### What you should do
Go through the records below and return each line that has "значення" in it.

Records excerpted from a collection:

________________________

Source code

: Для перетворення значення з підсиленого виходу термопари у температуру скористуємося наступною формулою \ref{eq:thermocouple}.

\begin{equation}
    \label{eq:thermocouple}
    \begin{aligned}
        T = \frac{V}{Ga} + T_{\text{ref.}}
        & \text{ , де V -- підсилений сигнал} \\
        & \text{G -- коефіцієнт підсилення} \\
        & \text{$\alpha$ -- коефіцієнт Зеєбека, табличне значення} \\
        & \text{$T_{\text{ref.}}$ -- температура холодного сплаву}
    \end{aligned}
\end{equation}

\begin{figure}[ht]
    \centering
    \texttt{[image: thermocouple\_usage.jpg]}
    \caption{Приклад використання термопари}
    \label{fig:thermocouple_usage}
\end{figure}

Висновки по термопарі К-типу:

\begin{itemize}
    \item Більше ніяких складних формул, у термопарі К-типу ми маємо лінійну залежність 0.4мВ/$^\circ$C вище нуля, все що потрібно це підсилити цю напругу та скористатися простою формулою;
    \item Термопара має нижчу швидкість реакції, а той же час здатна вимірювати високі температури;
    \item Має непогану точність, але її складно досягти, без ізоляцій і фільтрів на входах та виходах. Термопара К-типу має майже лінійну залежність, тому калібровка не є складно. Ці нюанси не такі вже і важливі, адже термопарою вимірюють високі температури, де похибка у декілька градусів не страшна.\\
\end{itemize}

________________________

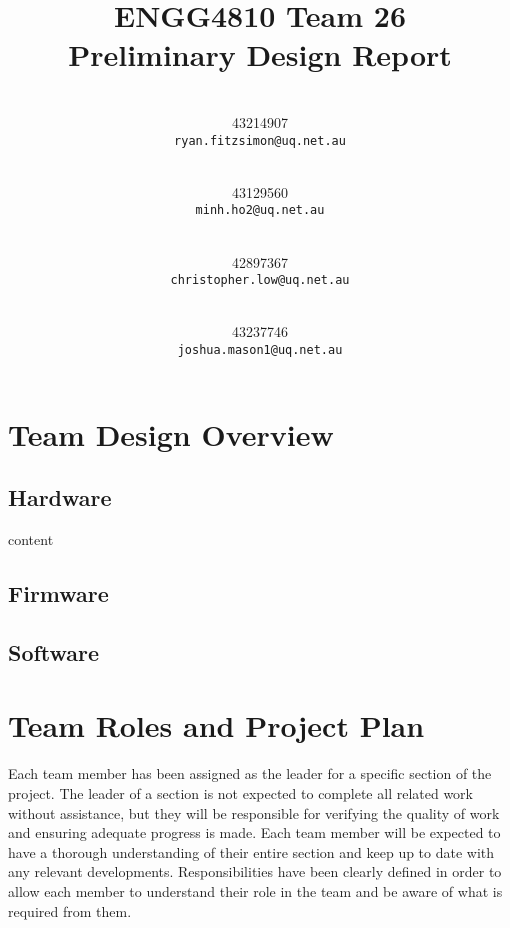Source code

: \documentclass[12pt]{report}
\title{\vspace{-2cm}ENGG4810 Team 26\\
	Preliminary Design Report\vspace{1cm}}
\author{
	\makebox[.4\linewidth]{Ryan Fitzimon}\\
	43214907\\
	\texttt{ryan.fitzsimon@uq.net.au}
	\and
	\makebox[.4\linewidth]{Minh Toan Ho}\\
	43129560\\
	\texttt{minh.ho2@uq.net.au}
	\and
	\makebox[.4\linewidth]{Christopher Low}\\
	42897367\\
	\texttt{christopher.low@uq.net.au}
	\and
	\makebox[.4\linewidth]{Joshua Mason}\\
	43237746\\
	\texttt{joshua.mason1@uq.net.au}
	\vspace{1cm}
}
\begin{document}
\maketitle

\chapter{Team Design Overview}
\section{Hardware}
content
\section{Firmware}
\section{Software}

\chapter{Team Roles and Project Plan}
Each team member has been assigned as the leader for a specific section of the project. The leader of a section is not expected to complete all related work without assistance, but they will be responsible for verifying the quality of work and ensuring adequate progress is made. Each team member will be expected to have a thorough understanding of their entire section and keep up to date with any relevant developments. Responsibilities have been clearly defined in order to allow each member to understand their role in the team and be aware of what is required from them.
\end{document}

________________________

### Output for this task
: Для перетворення значення з підсиленого виходу термопари у температуру скористуємося наступною формулою \ref{eq:thermocouple}.
        & \text{$\alpha$ -- коефіцієнт Зеєбека, табличне значення} \\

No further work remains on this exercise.